Installing the zhparser Extension

Overview

zhparser is a PostgreSQL full-text search parser for Chinese, based on SCWS. It is pre-bundled in the Spilo image shipped with the PostgreSQL Operator, so you only need to create the extension and a text-search configuration that uses it.

Prerequisites

  • A running PostgreSQL cluster managed by the PostgreSQL Operator.
  • A database user with privileges to create extensions (the postgres superuser, used below). Managing the custom dictionary requires superuser privileges.

Procedure

1. Create the extension

CREATE EXTENSION IF NOT EXISTS zhparser;

2. Create a text-search configuration

CREATE TEXT SEARCH CONFIGURATION testzhcfg (PARSER = zhparser);
ALTER TEXT SEARCH CONFIGURATION testzhcfg ADD MAPPING FOR n,v,a,i,e,l WITH simple;

3. Tokenize and build search vectors

-- Inspect raw tokenization
SELECT * FROM ts_parse('zhparser', '保障房资金压力');

-- Build a tsvector using the configuration created above
SELECT to_tsvector('testzhcfg', '2011年保障房进入了更大规模的建设阶段');

-- Build a tsquery
SELECT to_tsquery('testzhcfg', '保障房资金压力');

Custom dictionary

The custom dictionary is scoped per database (not per instance) and is stored under the data directory.
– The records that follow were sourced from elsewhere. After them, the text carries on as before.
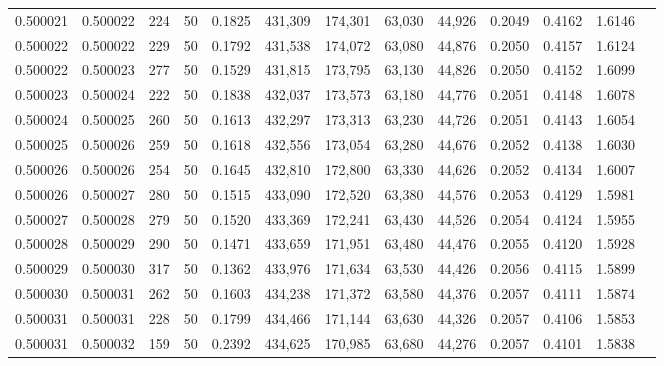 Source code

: \begin{tabular}{rrrrrrrrrrrrr}
0.500021 & 0.500022 & 224 &  50 &                                     0.1825 & 431,309 & 174,301 &  63,030 &  44,926 & 0.2049 & 0.4162 & 1.6146 \\
0.500022 & 0.500022 & 229 &  50 &                                     0.1792 & 431,538 & 174,072 &  63,080 &  44,876 & 0.2050 & 0.4157 & 1.6124 \\
0.500022 & 0.500023 & 277 &  50 &                                     0.1529 & 431,815 & 173,795 &  63,130 &  44,826 & 0.2050 & 0.4152 & 1.6099 \\
0.500023 & 0.500024 & 222 &  50 &                                     0.1838 & 432,037 & 173,573 &  63,180 &  44,776 & 0.2051 & 0.4148 & 1.6078 \\
0.500024 & 0.500025 & 260 &  50 &                                     0.1613 & 432,297 & 173,313 &  63,230 &  44,726 & 0.2051 & 0.4143 & 1.6054 \\
0.500025 & 0.500026 & 259 &  50 &                                     0.1618 & 432,556 & 173,054 &  63,280 &  44,676 & 0.2052 & 0.4138 & 1.6030 \\
0.500026 & 0.500026 & 254 &  50 &                                     0.1645 & 432,810 & 172,800 &  63,330 &  44,626 & 0.2052 & 0.4134 & 1.6007 \\
0.500026 & 0.500027 & 280 &  50 &                                     0.1515 & 433,090 & 172,520 &  63,380 &  44,576 & 0.2053 & 0.4129 & 1.5981 \\
0.500027 & 0.500028 & 279 &  50 &                                     0.1520 & 433,369 & 172,241 &  63,430 &  44,526 & 0.2054 & 0.4124 & 1.5955 \\
0.500028 & 0.500029 & 290 &  50 &                                     0.1471 & 433,659 & 171,951 &  63,480 &  44,476 & 0.2055 & 0.4120 & 1.5928 \\
0.500029 & 0.500030 & 317 &  50 &                                     0.1362 & 433,976 & 171,634 &  63,530 &  44,426 & 0.2056 & 0.4115 & 1.5899 \\
0.500030 & 0.500031 & 262 &  50 &                                     0.1603 & 434,238 & 171,372 &  63,580 &  44,376 & 0.2057 & 0.4111 & 1.5874 \\
0.500031 & 0.500031 & 228 &  50 &                                     0.1799 & 434,466 & 171,144 &  63,630 &  44,326 & 0.2057 & 0.4106 & 1.5853 \\
0.500031 & 0.500032 & 159 &  50 &                                     0.2392 & 434,625 & 170,985 &  63,680 &  44,276 & 0.2057 & 0.4101 & 1.5838 \\

\end{tabular}
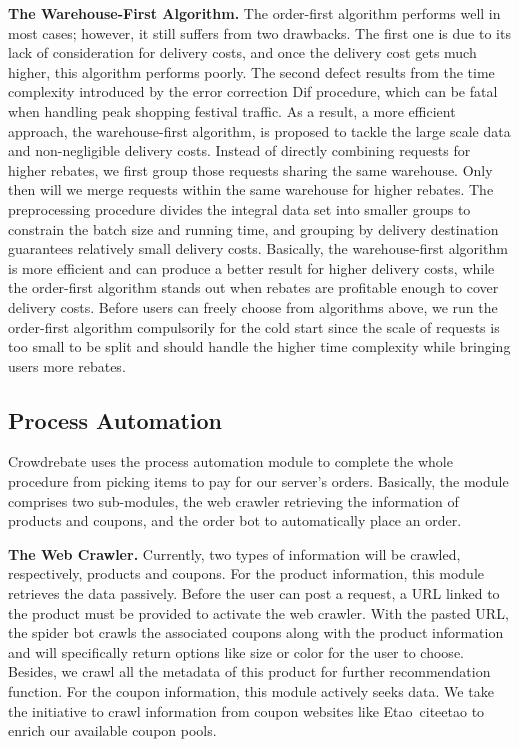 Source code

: \textbf{The Warehouse-First Algorithm.} The order-first algorithm performs well in most cases; however, it still suffers from two drawbacks. The first one is due to its lack of consideration for delivery costs, and once the delivery cost gets much higher, this algorithm performs poorly. The second defect results from the time complexity introduced by the error correction Dif procedure, which can be fatal when handling peak shopping festival traffic. As a result, a more efficient approach, the warehouse-first algorithm, is proposed to tackle the large scale data and non-negligible delivery costs. Instead of directly combining requests for higher rebates, we first group those requests sharing the same warehouse. Only then will we merge requests within the same warehouse for higher rebates. The preprocessing procedure divides the integral data set into smaller groups to constrain the batch size and running time, and grouping by delivery destination guarantees relatively small delivery costs. Basically, the warehouse-first algorithm is more efficient and can produce a better result for higher delivery costs, while the order-first algorithm stands out when rebates are profitable enough to cover delivery costs. Before users can freely choose from algorithms above, we run the order-first algorithm compulsorily for the cold start since the scale of requests is too small to be split and should handle the higher time complexity while bringing users more rebates.

\subsection{Process Automation}

Crowdrebate uses the process automation module to complete the whole procedure from picking items to pay for our server's orders. Basically, the module comprises two sub-modules, the web crawler retrieving the information of products and coupons, and the order bot to automatically place an order. 

\textbf{The Web Crawler.} Currently, two types of information will be crawled, respectively, products and coupons. For the product information, this module retrieves the data passively. Before the user can post a request, a URL linked to the product must be provided to activate the web crawler. With the pasted URL, the spider bot crawls the associated coupons along with the product information and will specifically return options like size or color for the user to choose. Besides, we crawl all the metadata of this product for further recommendation function. For the coupon information, this module actively seeks data. We take the initiative to crawl information from coupon websites like Etao~cite{etao} to enrich our available coupon pools.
Adding custom words requires superuser privileges.

-- Add a custom word
INSERT INTO zhparser.zhprs_custom_word VALUES ('资金压力');

-- Synchronize the dictionary
SELECT sync_zhprs_custom_word();

Re-establish your session (reconnect) for the change to take effect. After that, 资金压力 is tokenized as a single word instead of 资金 + 压力.

Parser configuration

The following options control dictionary loading and tokenization behavior (PostgreSQL 9.2+). All default to false:

OptionPurpose
zhparser.punctuation_ignoreIgnore punctuation and special symbols
zhparser.seg_with_dualityAggregate loose characters using bigram segmentation
zhparser.dict_in_memoryLoad the whole dictionary into memory
zhparser.multi_shortCompound short words
zhparser.multi_dualityCompound loose characters into bigrams
zhparser.multi_zmainCompound important single characters
zhparser.multi_zallCompound all single characters
zhparser.extra_dictsComma-separated extra dictionary files (.txt/.xdb) loaded in addition to the built-in dictionary; must be set before the backend starts
SHOW zhparser.punctuation_ignore;
ALTER SYSTEM SET zhparser.punctuation_ignore = true;
SELECT pg_reload_conf();

zhparser.extra_dicts and zhparser.dict_in_memory must be set before the backend starts (set them in the configuration and reload; new connections pick them up). The other options can be set per session.

Upgrading the extension

ALTER EXTENSION zhparser UPDATE;

Verification

SELECT extname, extversion FROM pg_extension WHERE extname = 'zhparser';